[Saved data entries]
● ● ●
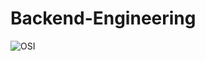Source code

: # Backend-Engineering

![OSI](https://user-images.githubusercontent.com/36560845/108817405-12004b80-75e2-11eb-9479-1e836c25f372.png)
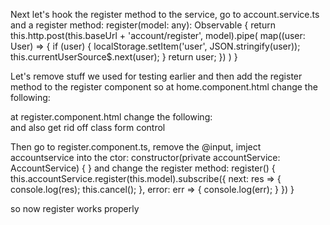 Next let's hook the register method to the service, go to account.service.ts and a register method:
  register(model: any): Observable<any> {
    return this.http.post<User>(this.baseUrl + 'account/register', model).pipe(
      map((user: User) => {
        if (user) {
          localStorage.setItem('user', JSON.stringify(user));
          this.currentUserSource$.next(user);
        }
        return user;
      })
    )
  }

Let's remove stuff we used for testing earlier and then add the register method to the register component
so at home.component.html change the following:
<p><app-register (cancelRegister)="cancelRegisterMode($event)"></app-register></p>
at register.component.html change the following:
<form (ngSubmit)="register()" #registerForm="ngForm" autocomplete="off">
and also get rid off class form control

Then go to register.component.ts, remove the @input, imject accountservice into the ctor:
constructor(private accountService: AccountService) { }
and change the register method:
  register() {
    this.accountService.register(this.model).subscribe({
      next: res => {
        console.log(res);
        this.cancel();
      },
      error: err => {
        console.log(err);
      }
    })
  }

so now register works properly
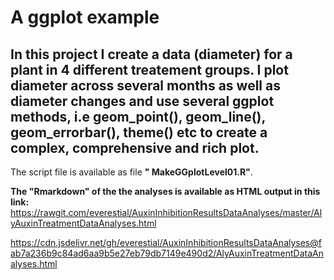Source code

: 
# A ggplot example 
## In this project I create a data (diameter) for a plant in 4 different treatement groups. I plot diameter across several months as well as diameter changes and use several ggplot methods, i.e geom_point(), geom_line(), geom_errorbar(), theme() etc to create a complex, comprehensive and rich plot.

The script file is available as file **" 	MakeGGplotLevel01.R"**. 

**The "Rmarkdown" of the the analyses is available as HTML output in this link:** https://rawgit.com/everestial/AuxinInhibitionResultsDataAnalyses/master/AlyAuxinTreatmentDataAnalyses.html 

https://cdn.jsdelivr.net/gh/everestial/AuxinInhibitionResultsDataAnalyses@fab7a236b9c84ad6aa9b5e27eb79db7149e490d2/AlyAuxinTreatmentDataAnalyses.html 




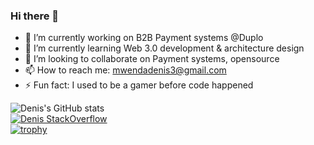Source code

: ### Hi there 👋

- 🔭 I’m currently working on B2B Payment systems @Duplo
- 🌱 I’m currently learning Web 3.0 development & architecture design
- 👯 I’m looking to collaborate on Payment systems, opensource
- 📫 How to reach me: mwendadenis3@gmail.com
- ⚡ Fun fact: I used to be a gamer before code happened

![Denis's GitHub stats](https://github-readme-stats.vercel.app/api?username=jask-vmi&show_icons=true&theme=radical)
<br>
[![Denis StackOverflow](https://stackoverflow-badge.herokuapp.com/api/StackOverflowBadge/6656112)](https://stackoverflow.com/users/6656112/mwenda-denis)
<br>
[![trophy](https://github-profile-trophy.vercel.app/?username=jask-vmi&theme=onedark)](https://github.com/ryo-ma/github-profile-trophy)
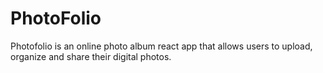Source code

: # PhotoFolio
Photofolio is an online photo album react app that allows users to upload, organize and share their digital photos.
● ● ●
> **WORK INSTRUCTIONS**
Every record gets retyped exactly; no picture goes into the copy.

> **TASK SOLUTION**
Source code

: # Backend-Engineering

![OSI](https://user-images.githubusercontent.com/36560845/108817405-12004b80-75e2-11eb-9479-1e836c25f372.png)
 Next let's hook the register method to the service, go to account.service.ts and a register method:
  register(model: any): Observable<any> {
    return this.http.post<User>(this.baseUrl + 'account/register', model).pipe(
      map((user: User) => {
        if (user) {
          localStorage.setItem('user', JSON.stringify(user));
          this.currentUserSource$.next(user);
        }
        return user;
      })
    )
  }

Let's remove stuff we used for testing earlier and then add the register method to the register component
so at home.component.html change the following:
<p><app-register (cancelRegister)="cancelRegisterMode($event)"></app-register></p>
at register.component.html change the following:
<form (ngSubmit)="register()" #registerForm="ngForm" autocomplete="off">
and also get rid off class form control

Then go to register.component.ts, remove the @input, imject accountservice into the ctor:
constructor(private accountService: AccountService) { }
and change the register method:
  register() {
    this.accountService.register(this.model).subscribe({
      next: res => {
        console.log(res);
        this.cancel();
      },
      error: err => {
        console.log(err);
      }
    })
  }

so now register works properly
Source code

: 
# A ggplot example 
## In this project I create a data (diameter) for a plant in 4 different treatement groups. I plot diameter across several months as well as diameter changes and use several ggplot methods, i.e geom_point(), geom_line(), geom_errorbar(), theme() etc to create a complex, comprehensive and rich plot.

The script file is available as file **" 	MakeGGplotLevel01.R"**. 

**The "Rmarkdown" of the the analyses is available as HTML output in this link:** https://rawgit.com/everestial/AuxinInhibitionResultsDataAnalyses/master/AlyAuxinTreatmentDataAnalyses.html 

https://cdn.jsdelivr.net/gh/everestial/AuxinInhibitionResultsDataAnalyses@fab7a236b9c84ad6aa9b5e27eb79db7149e490d2/AlyAuxinTreatmentDataAnalyses.html 




Source code

: ### Hi there 👋

- 🔭 I’m currently working on B2B Payment systems @Duplo
- 🌱 I’m currently learning Web 3.0 development & architecture design
- 👯 I’m looking to collaborate on Payment systems, opensource
- 📫 How to reach me: mwendadenis3@gmail.com
- ⚡ Fun fact: I used to be a gamer before code happened

![Denis's GitHub stats](https://github-readme-stats.vercel.app/api?username=jask-vmi&show_icons=true&theme=radical)
<br>
[![Denis StackOverflow](https://stackoverflow-badge.herokuapp.com/api/StackOverflowBadge/6656112)](https://stackoverflow.com/users/6656112/mwenda-denis)
<br>
[![trophy](https://github-profile-trophy.vercel.app/?username=jask-vmi&theme=onedark)](https://github.com/ryo-ma/github-profile-trophy)
Source code

: # PhotoFolio
Photofolio is an online photo album react app that allows users to upload, organize and share their digital photos.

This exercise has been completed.